Hysterical dog owners letting their privileged pooches run amok through pipit flocks, brightly clothed walkers shouting at people only a metre away and walking between the Shorelarks and me. And a fact so horrendous my brain refuses to acknowledge it.

I didn’t have my camera.

Only videoscoping with the compact.


All thoughts of ageing and sexing go out the window- my brain turned to sludge, tongue hanging out, just ogling the sheer beauty and charisma of the species. Everybody knows that larks are essentially variations on brown and grey streaking. Shorelark are a cut above though; they’re smoother, cleaner and more smartly streaked and have that exotic bandit mask on yellow face.

And I didn’t take my camera. And it hurts. A lot.

Thousands of scoter swirled off shore, a ticker tape flock of black ducks that perspective shredded in the offshore wind farms. 3 Red-breasted Mergansers lurked looking like the disreputable cousins of Goosander, whilst Red-throated Divers achieved the precise count of “plentiful”. The gloomy pines were typically bird free and walker busy, whilst the grazing marsh by Lady Anne’s drive held a large flock of bean-less Pink-feet Geese.

A race against the light ensued- to get to Dersingham bog before dusk did. Already the light had lost the spirit of earlier and was gradually succumbing to clouds. Dersingham works well in low light levels though; it feels vaguely prehistoric with the amounts of silver birch and bracken, enhanced by darker skies and shadow. A Great Grey Shrike (ably located by Daniel Trim) perched on the exposed branches of a tree, butchering a vole in its larder with morbid intent. To normal people this is quite grim, to me it was fascinating to see the classic, text book shrike behaviour with something more then a bee.

Do they do Darwin awards for Chaffinches?

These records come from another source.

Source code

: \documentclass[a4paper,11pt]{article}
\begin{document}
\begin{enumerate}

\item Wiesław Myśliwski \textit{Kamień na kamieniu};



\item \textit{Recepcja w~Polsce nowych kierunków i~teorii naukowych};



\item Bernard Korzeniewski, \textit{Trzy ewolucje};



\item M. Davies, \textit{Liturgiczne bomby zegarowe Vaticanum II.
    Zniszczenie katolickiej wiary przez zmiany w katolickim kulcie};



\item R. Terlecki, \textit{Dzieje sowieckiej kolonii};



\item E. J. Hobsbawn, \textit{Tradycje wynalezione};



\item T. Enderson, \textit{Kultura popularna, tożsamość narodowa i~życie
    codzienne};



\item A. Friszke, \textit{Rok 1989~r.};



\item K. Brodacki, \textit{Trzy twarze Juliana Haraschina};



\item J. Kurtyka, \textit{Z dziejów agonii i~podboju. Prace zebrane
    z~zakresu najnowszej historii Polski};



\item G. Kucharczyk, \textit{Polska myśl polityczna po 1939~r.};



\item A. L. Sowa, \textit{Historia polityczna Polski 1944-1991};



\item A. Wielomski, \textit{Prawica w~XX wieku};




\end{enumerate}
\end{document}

Saturday, 21 November 2009

bRambling (14-15/11/09)

“Strongest winds of the year, batter southern England…” Said the media. As they do every year with the same sentence in the same conditions. It’s always a let down. Admittedly the weather was awful- unremitting Payne’s grey clouds hung with the threat of rain over bronzed Beech trees, whilst wind whipped through the cracks in the regimented conifer stands, depositing deciduous leaves and beech mast on the floor.
Orange on green.
Weather like this remains resolutely refreshing, blasting out the cobwebs of a slightly too-late night before. It serves to petrify the dog walking classes who paid attention to the media and stayed away from the danger of trees blowing over and being drowned by gale force rain. Clearly the most sensible thing to be doing was to be wandering around Thetford forest for finches…

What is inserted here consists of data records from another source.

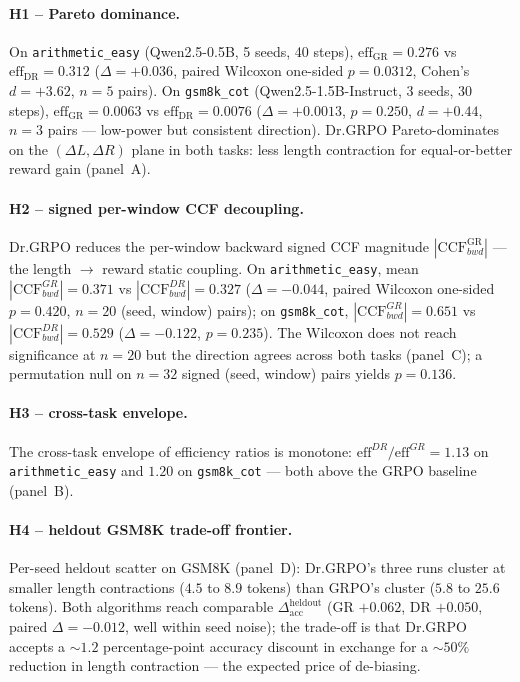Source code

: \documentclass{article}
\begin{document}
\paragraph{H1 -- Pareto dominance.}
On \texttt{arithmetic\_easy} (Qwen2.5-0.5B, 5 seeds, 40 steps),
$\mathrm{eff}_{\mathrm{GR}} = 0.276$ vs $\mathrm{eff}_{\mathrm{DR}} = 0.312$
($\Delta = +0.036$, paired Wilcoxon one-sided $p = 0.0312$,
Cohen's $d = +3.62$, $n{=}5$ pairs).
On \texttt{gsm8k\_cot} (Qwen2.5-1.5B-Instruct, 3 seeds, 30 steps),
$\mathrm{eff}_{\mathrm{GR}} = 0.0063$ vs $\mathrm{eff}_{\mathrm{DR}} = 0.0076$
($\Delta = +0.0013$, $p = 0.250$, $d = +0.44$, $n{=}3$ pairs ---
low-power but consistent direction).
Dr.GRPO Pareto-dominates on the $(\Delta L, \Delta R)$ plane in both
tasks: less length contraction for equal-or-better reward gain (panel~A).

\paragraph{H2 -- signed per-window CCF decoupling.}
Dr.GRPO reduces the per-window backward signed CCF magnitude
$|\mathrm{CCF}^{\mathrm{GR}}_{bwd}|$ --- the length $\to$ reward
static coupling.  On \texttt{arithmetic\_easy}, mean
$|\mathrm{CCF}^{GR}_{bwd}|=0.371$ vs $|\mathrm{CCF}^{DR}_{bwd}|=0.327$
($\Delta = -0.044$, paired Wilcoxon one-sided $p = 0.420$,
$n{=}20$ (seed, window) pairs); on \texttt{gsm8k\_cot},
$|\mathrm{CCF}^{GR}_{bwd}|=0.651$ vs $|\mathrm{CCF}^{DR}_{bwd}|=0.529$
($\Delta = -0.122$, $p = 0.235$).  The Wilcoxon does not reach
significance at $n{=}20$ but the direction agrees across both tasks
(panel~C); a permutation null on $n{=}32$ signed (seed, window) pairs yields
$p = 0.136$.

\paragraph{H3 -- cross-task envelope.}
The cross-task envelope of efficiency ratios is monotone: $\mathrm{eff}^{DR}/\mathrm{eff}^{GR} = 1.13$
on \texttt{arithmetic\_easy} and $1.20$ on \texttt{gsm8k\_cot} ---
both above the GRPO baseline (panel~B).

\paragraph{H4 -- heldout GSM8K trade-off frontier.}
Per-seed heldout scatter on GSM8K (panel~D): Dr.GRPO's three runs
cluster at smaller length contractions ($4.5$ to $8.9$ tokens) than GRPO's
cluster ($5.8$ to $25.6$ tokens).  Both algorithms reach comparable
$\Delta_{\mathrm{acc}}^{\mathrm{heldout}}$ (GR $+0.062$, DR $+0.050$,
paired $\Delta = -0.012$, well within seed noise); the trade-off is
that Dr.GRPO accepts a $\sim 1.2$ percentage-point accuracy
discount in exchange for a $\sim 50\%$ reduction in length
contraction --- the expected price of de-biasing.
\end{document}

Bramblings. Forced by the weather into the denuded branches of a sheltered Hawthorn thicket, the puffed out white breast catches the eye first. Steadily increasing the magnification reveals the subtle details, the orange back and flanks, the grey head with the black detailing. Dark skies filter the colour, until they glow with beacon like intensity out of the dark light.
They flit from bush to bush, but mostly they sit, preen and stare at the rain. It’s hard to guess at numbers, certainly not the several hundred reported of the week before, certainly the biggest flock I’ve ever seen. I’m not mathematical; numbers barely mean anything to me (statistics even less) so I leave it in the upper double figures. A monster of a flock.

The day after prompted a return. Clear and sunny skies with the decided drop in wind speeds brought out the dog walkers and fair weather picnic fans to gaze upon the devastation, of all those leaves, wrecked by the winds…
Released from the rain, the Brambling flock were free to explore the rest of Santon Downham, this time rightfully in the Beech trees and on the beech mast. This meant the flock were a lot flightier and thus were hard to get good views of. Even harder to enjoy when you have to move to let a dog walker pass every 5 minutes. Nuthatches bubbled away in the dead trees lining the Little Ouse whilst 2 Moorhens rafted downstream on a log. Interesting, but not exciting like yesterday.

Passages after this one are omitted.